The city lies on the S-shaped meander of the river Danube, which is only 350 meters wide beneath the Petrovaradin rock. A section of the Danube-Tisa-Danube Canal marks the northern edge of wider city centre, and merges with the Danube. The main part of the city lies on the left bank of the Danube, in Bačka region, while smaller parts Petrovaradin and Sremska Kamenica lie on the right bank, in Srem(Syrmia) region. Bačka side of the city lies on one of the southern lowest parts of Pannonian Plain, while Fruška Gora side (Syrmia) is a horst mountain. Alluvial plains along Danube are well-formed, especially on the left bank, in some parts 10 kilometres (6 miles) from the river. A large part of Novi Sad lies on a fluvial terrace with an elevation of 80 to 83 metres (262 to 272 feet). The northern part of Fruška Gora is composed of massive landslide zones, but they are not active, except in the Ribnjak neighborhood (between Sremska Kamenica and Petrovaradin Fortress).
Novi Sad is the economic center of Vojvodina, the most fertile agricultural region in Serbia. The city also represents one of the largest economic and cultural hubs in Serbia.
The city has several museums and galleries, both public and privately owned. The best known institution in the city is the Museum of Vojvodina, founded in 1847, which houses a permanent collection of Serbian culture and life in Vojvodina since ancient times. The Museum of Novi Sad, located in the Petrovaradin Fortress, has a permanent collection featuring the history of the old fortress.
The Gallery of Matica Srpska is the largest and most respected exhibition space in the city, with two galleries in the city centre. Other museums include The Gallery of Fine Arts – Gift Collection of Rajko Mamuzić and The Pavle Beljanski Memorial Collection, featuring one of the most extensive collections of Serbian art from the 1900s until the 1970s.
Since 2000, the number of tourists visiting Novi Sad each year has steadily risen. During the annual EXIT music festival in July, the city is full of young people from all over Europe. In 2017, over 200,000 visitors from 60 countries came to the festival, attending about 35 concerts. Other events include shows and congresses organized by Novi Sad Fair, a local management company, bringing in many businesspersons and entrepreneurs to the city. Every May, Novi Sad is home to the largest agricultural show in the region, having attracted 600,000 attendees in 2005. The tourist port, near Varadin Bridge in the city center, welcomes cruise boats from across Europe that travel the Danube river.
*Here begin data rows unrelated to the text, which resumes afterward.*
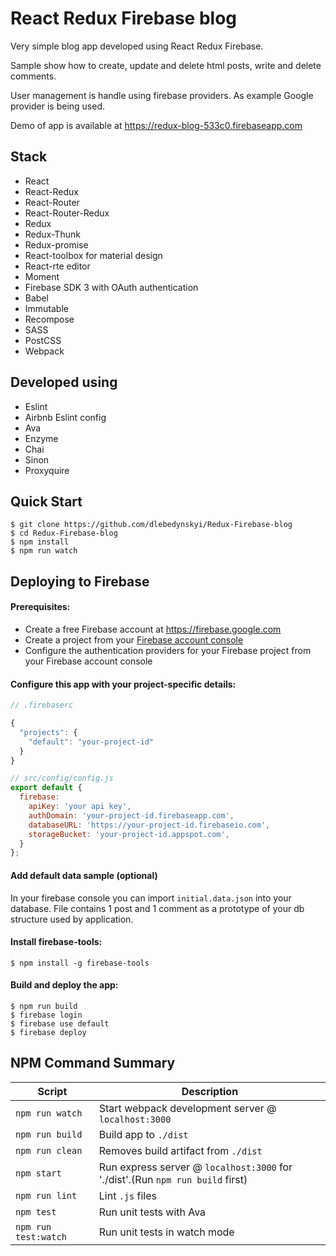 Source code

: # React Redux Firebase blog

Very simple blog app developed using React Redux Firebase.  

Sample show how to create, update and delete html posts, write and delete comments.    

User management is handle using firebase providers. As example Google provider is being used.

Demo of app is available at https://redux-blog-533c0.firebaseapp.com

## Stack

- React
- React-Redux
- React-Router
- React-Router-Redux
- Redux
- Redux-Thunk
- Redux-promise
- React-toolbox for material design
- React-rte editor
- Moment
- Firebase SDK 3 with OAuth authentication
- Babel
- Immutable
- Recompose
- SASS
- PostCSS
- Webpack

## Developed using
- Eslint
- Airbnb Eslint config
- Ava
- Enzyme
- Chai
- Sinon
- Proxyquire

## Quick Start
```shell
$ git clone https://github.com/dlebedynskyi/Redux-Firebase-blog
$ cd Redux-Firebase-blog
$ npm install
$ npm run watch
```

## Deploying to Firebase
#### Prerequisites:
- Create a free Firebase account at https://firebase.google.com
- Create a project from your [Firebase account console](https://console.firebase.google.com)
- Configure the authentication providers for your Firebase project from your Firebase account console

#### Configure this app with your project-specific details:
```javascript
// .firebaserc

{
  "projects": {
    "default": "your-project-id"
  }
}
```
```javascript
// src/config/config.js
export default {
  firebase:
    apiKey: 'your api key',
    authDomain: 'your-project-id.firebaseapp.com',
    databaseURL: 'https://your-project-id.firebaseio.com',
    storageBucket: 'your-project-id.appspot.com',
  }
};
```
#### Add default data sample (optional)
In your firebase console you can import `initial.data.json` into your database. File contains 1 post and 1 comment as a prototype of your db structure used by application.

#### Install firebase-tools:
```shell
$ npm install -g firebase-tools
```

#### Build and deploy the app:
```shell
$ npm run build
$ firebase login
$ firebase use default
$ firebase deploy
```


NPM Command Summary
-------------------

|Script|Description|
|---|---|
|`npm run watch`|Start webpack development server @ `localhost:3000`|
|`npm run build`|Build app to `./dist`|
|`npm run clean`|Removes build artifact from `./dist`|
|`npm start`|Run express server  @ `localhost:3000` for './dist'.(Run `npm run build` first)|
|`npm run lint`|Lint `.js` files|
|`npm test`|Run unit tests with Ava|
|`npm run test:watch`|Run unit tests in watch mode|
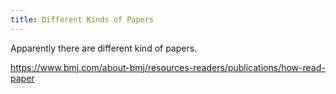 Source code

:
 ```yaml
---
title: Different Kinds of Papers
---
```


Apparently there are different kind of papers.

https://www.bmj.com/about-bmj/resources-readers/publications/how-read-paper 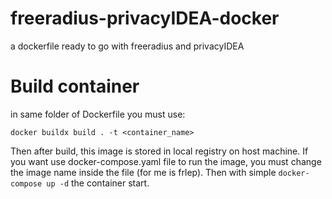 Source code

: # freeradius-privacyIDEA-docker
a dockerfile ready to go with freeradius and privacyIDEA

# Build container
in same folder of Dockerfile you must use:
```
docker buildx build . -t <container_name>
```

Then after build, this image is stored in local registry on host machine. 
If you want use docker-compose.yaml file to run the image, you must change the image name inside the file (for me is frlep).
Then with simple `docker-compose up -d` the container start.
The most recognized structure in Novi Sad is the Petrovaradin Fortress, which dominates the skyline and also offers scenic views of the city. The nearby historic neighborhood of Stari Grad has many monuments, museums, cafes, restaurants and shops. Also in the vicinity, is the Fruška Gora National Park, approximately 20 km (12 mi) from the city center.
Typical Serbian food can be found in Novi Sad, including traditional dishes like ćevapi, burek, kajmak, kiseli kupus, kiflice and pasulj, as well as fish dishes, local cheeses and charcuterie. Restaurants and farmsteads offer fresh produce from local farmers and also regional vintages from Fruska Gora’s wineries. Modern alternatives are available at some of the city’s top restaurants, which prepare traditional fare with an updated twist. Pastry shops serve local specialties such as layered cakes made from ground nuts and cream, referred to as “torta” in Serbian. Desserts also often include raspberries, one of the region’s largest exports, and historic Dunavska Street is home to many ice cream parlors.